The Office of Fair Trading (OFT) has announced a consultation on its proposals to protect children from unfair and aggressive commercial practices. The proposals follow the OFT’s investigation into whether marketing for children's online games which encourages children to make “in-app” purchases breaches the Consumer Protection from Unfair Trading Regulations 2008 (SI 2008/1277).
The OFT concluded from its investigation that certain games did include unlawful practices which children may be particularly susceptible to (for example, by implying the player would somehow be letting other players or characters down if they did not make an in-game purchase or blurring the distinction between spending in-game currency and real money).
To protect children, the OFT has therefore proposed eight principles for the industry to follow:
- Information about the costs associated with a game should be provided clearly, accurately and prominently upfront before the consumer begins to play, download or sign up to it or agrees to make a purchase.
- All material information about the game should be clear, accurate, prominent and provided upfront, before the consumer begins to play, download or sign up to it or agrees to make a purchase. ‘Material information’ includes any information necessary for the average consumer to make an informed decision to play, download or sign up to the game or to make a purchase.
- Information about the business should be clear, accurate, prominent and provided upfront, before the consumer begins to play, download or sign up to the game or agrees to make a purchase. It should be clear to the consumer who he/she ought to contact in case of queries or complaints. The business should be capable of being contacted rapidly and communicated with in a direct and effective manner.
- The commercial intent of any in-game promotion of paid-for content, or promotion of any other product or service, should be clear and distinguishable from gameplay.
- A game should not mislead consumers by giving the false impression that payments are required or are an integral part of the way the game is played if that is not the case.
- Games should not include practices that are aggressive, or which otherwise have the potential to exploit a child’s inherent inexperience, vulnerability or credulity. The younger a child is, the greater the likely impact those practices will have, and the language, design, visual interface and structure of the game should take account of that.
- A game should not include direct exhortations to children to make a purchase or persuade others to make purchases for them.
- Payments should not be taken from the payment account holder unless authorised. A payment made in a game is not authorised unless informed consent for that payment has been given by the payment account holder. The scope of the agreement and the amount to be debited should be made clear to the consumer so he/she can give informed consent. Consent should not be assumed, for example through the use of opt-out provisions, and the consumer should positively indicate his/her informed consent.
Each proposed principle is accompanied by detailed guidance from the OFT which is designed to assist businesses by indicating behaviours that are more or less likely, in the OFT’s view, to comply with relevant consumer protection law. The consultation ends on 21 November 2013 and the OFT intends to publish a finalised version of the principles in late January / early February 2014.

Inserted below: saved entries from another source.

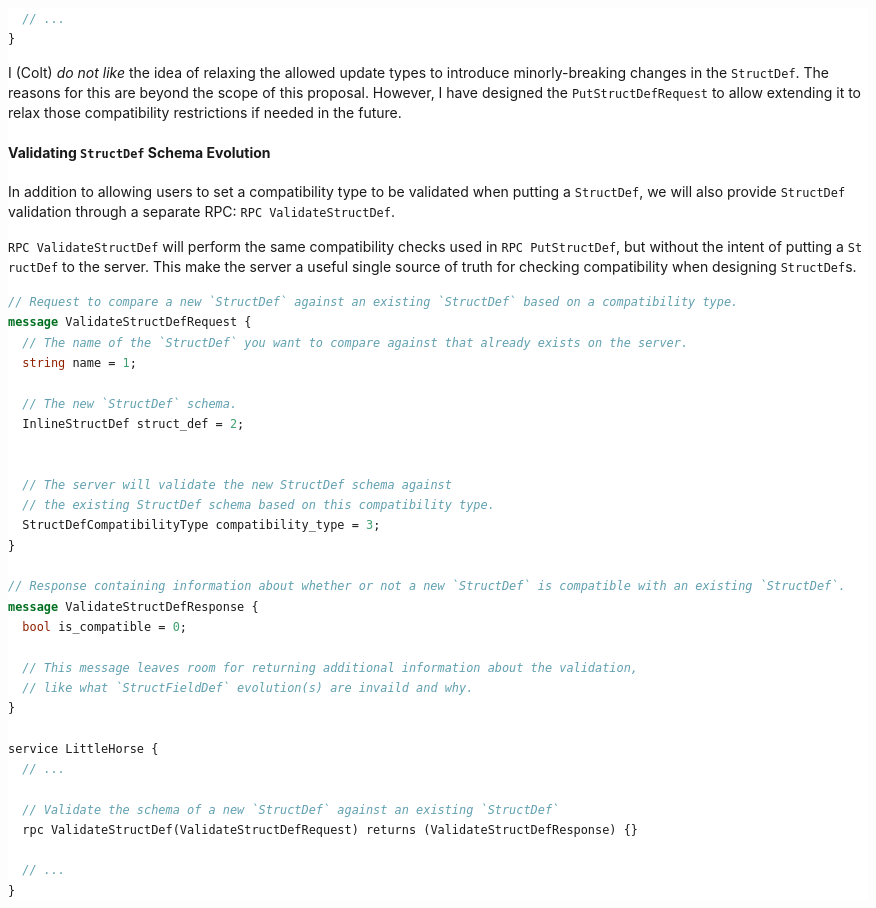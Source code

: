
 ```proto
  // ...
}
```

I (Colt) _do not like_ the idea of relaxing the allowed update types to introduce minorly-breaking changes in the `StructDef`. The reasons for this are beyond the scope of this proposal. However, I have designed the `PutStructDefRequest` to allow extending it to relax those compatibility restrictions if needed in the future.

#### Validating `StructDef` Schema Evolution

In addition to allowing users to set a compatibility type to be validated when putting a `StructDef`, we will also provide `StructDef` validation through a separate RPC: `RPC ValidateStructDef`.

`RPC ValidateStructDef` will perform the same compatibility checks used in `RPC PutStructDef`, but without the intent of putting a `StructDef` to the server. This make the server a useful single source of truth for checking compatibility when designing `StructDef`s.

```proto
// Request to compare a new `StructDef` against an existing `StructDef` based on a compatibility type.
message ValidateStructDefRequest {
  // The name of the `StructDef` you want to compare against that already exists on the server.
  string name = 1;

  // The new `StructDef` schema.
  InlineStructDef struct_def = 2;


  // The server will validate the new StructDef schema against
  // the existing StructDef schema based on this compatibility type.
  StructDefCompatibilityType compatibility_type = 3;
}

// Response containing information about whether or not a new `StructDef` is compatible with an existing `StructDef`.
message ValidateStructDefResponse {
  bool is_compatible = 0;

  // This message leaves room for returning additional information about the validation,
  // like what `StructFieldDef` evolution(s) are invaild and why.
}

service LittleHorse {
  // ...
  
  // Validate the schema of a new `StructDef` against an existing `StructDef`
  rpc ValidateStructDef(ValidateStructDefRequest) returns (ValidateStructDefResponse) {}

  // ...
}
```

The proposed principles provide welcome clarification as to where the OFT considers the boundaries for compliance lie in a sector that is attracting increased attention from regulators, media and the public alike, especially with the rapid rise of mobile devices and the spread of the freemium model of providing the basic version of online mobile game apps for free and then charging users for enhanced features. What remains to be seen is how aggressively the OFT is able to enforce the principles given the huge number of online game providers, many of which are based outside the UK.